----- Provided data -----

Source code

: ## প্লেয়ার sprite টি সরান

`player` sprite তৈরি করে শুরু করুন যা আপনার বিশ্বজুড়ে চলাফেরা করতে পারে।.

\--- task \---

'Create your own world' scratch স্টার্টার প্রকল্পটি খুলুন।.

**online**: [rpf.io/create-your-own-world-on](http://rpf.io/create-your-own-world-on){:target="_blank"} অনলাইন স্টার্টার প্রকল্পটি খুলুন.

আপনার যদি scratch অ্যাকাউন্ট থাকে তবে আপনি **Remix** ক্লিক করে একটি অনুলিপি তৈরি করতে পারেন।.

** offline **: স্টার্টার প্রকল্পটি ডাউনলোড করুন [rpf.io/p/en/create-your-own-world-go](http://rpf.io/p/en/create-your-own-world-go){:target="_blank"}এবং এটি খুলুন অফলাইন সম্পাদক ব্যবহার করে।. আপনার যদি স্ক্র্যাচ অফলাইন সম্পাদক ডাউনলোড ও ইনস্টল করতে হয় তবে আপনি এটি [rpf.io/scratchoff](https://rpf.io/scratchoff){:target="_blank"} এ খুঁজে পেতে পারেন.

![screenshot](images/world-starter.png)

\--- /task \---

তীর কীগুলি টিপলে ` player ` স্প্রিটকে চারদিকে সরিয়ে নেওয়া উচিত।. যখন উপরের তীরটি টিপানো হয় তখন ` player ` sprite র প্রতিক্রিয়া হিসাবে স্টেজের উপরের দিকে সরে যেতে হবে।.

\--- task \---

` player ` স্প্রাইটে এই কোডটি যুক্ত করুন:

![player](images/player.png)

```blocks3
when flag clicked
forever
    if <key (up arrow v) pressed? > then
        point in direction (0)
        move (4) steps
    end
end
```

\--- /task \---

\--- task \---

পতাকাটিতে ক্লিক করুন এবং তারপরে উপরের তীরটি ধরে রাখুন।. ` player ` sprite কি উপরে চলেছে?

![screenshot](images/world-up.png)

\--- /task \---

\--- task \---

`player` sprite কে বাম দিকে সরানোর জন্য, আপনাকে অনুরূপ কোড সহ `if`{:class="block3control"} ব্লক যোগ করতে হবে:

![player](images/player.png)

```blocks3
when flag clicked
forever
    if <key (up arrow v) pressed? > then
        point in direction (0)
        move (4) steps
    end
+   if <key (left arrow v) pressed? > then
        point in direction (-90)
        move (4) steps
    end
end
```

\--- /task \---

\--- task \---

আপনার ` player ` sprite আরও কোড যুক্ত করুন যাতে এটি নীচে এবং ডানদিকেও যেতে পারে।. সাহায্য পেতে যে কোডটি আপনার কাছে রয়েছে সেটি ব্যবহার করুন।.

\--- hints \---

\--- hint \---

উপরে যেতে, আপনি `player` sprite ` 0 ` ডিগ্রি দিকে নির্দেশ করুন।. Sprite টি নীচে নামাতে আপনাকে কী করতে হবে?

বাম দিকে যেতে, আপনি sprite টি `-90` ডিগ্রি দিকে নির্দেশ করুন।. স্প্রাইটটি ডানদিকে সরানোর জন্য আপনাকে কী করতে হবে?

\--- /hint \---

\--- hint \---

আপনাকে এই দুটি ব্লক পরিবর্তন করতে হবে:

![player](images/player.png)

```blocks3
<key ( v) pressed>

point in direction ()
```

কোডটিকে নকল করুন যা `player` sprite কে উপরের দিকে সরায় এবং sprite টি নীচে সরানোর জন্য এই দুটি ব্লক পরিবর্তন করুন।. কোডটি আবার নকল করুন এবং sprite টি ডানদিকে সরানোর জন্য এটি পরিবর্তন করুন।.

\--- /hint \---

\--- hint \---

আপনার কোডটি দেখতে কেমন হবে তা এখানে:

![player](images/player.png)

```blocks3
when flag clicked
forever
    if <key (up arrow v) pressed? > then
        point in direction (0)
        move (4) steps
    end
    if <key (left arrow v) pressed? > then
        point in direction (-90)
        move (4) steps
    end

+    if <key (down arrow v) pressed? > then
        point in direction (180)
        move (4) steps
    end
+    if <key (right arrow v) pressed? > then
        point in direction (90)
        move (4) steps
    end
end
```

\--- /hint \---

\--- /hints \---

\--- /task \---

-----
----- Provided data -----

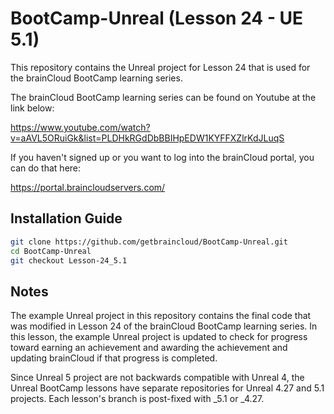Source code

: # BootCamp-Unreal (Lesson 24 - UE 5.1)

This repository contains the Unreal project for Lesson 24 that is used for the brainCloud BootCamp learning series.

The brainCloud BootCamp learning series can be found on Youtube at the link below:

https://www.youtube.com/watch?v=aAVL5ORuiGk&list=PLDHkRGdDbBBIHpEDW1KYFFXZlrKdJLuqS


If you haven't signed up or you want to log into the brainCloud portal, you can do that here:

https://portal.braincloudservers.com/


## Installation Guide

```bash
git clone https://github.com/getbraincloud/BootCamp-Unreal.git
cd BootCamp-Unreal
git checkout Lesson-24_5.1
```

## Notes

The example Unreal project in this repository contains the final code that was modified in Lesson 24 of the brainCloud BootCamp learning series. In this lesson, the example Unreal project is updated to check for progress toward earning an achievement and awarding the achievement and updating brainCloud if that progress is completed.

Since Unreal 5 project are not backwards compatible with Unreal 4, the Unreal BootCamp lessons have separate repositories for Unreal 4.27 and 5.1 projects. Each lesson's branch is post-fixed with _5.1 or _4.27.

-----
----- Provided data -----

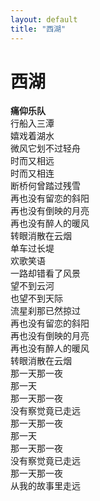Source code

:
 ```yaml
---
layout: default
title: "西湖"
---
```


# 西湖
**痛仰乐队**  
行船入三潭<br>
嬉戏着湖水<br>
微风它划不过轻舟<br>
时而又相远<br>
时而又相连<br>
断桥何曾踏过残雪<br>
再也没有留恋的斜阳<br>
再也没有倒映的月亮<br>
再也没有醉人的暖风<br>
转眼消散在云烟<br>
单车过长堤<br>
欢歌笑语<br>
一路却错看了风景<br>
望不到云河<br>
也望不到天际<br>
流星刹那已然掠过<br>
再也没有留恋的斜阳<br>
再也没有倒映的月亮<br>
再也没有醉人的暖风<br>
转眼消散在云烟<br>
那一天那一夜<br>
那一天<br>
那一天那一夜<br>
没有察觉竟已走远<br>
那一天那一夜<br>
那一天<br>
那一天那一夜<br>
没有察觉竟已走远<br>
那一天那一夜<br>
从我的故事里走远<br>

-----

• [Work item]:
Identify the lines in the entries above that contain "pressed", then copy them out.

• [Your response]:
    if <key (up arrow v) pressed? > then
    if <key (up arrow v) pressed? > then
+   if <key (left arrow v) pressed? > then
<key ( v) pressed>
    if <key (up arrow v) pressed? > then
    if <key (left arrow v) pressed? > then
+    if <key (down arrow v) pressed? > then
+    if <key (right arrow v) pressed? > then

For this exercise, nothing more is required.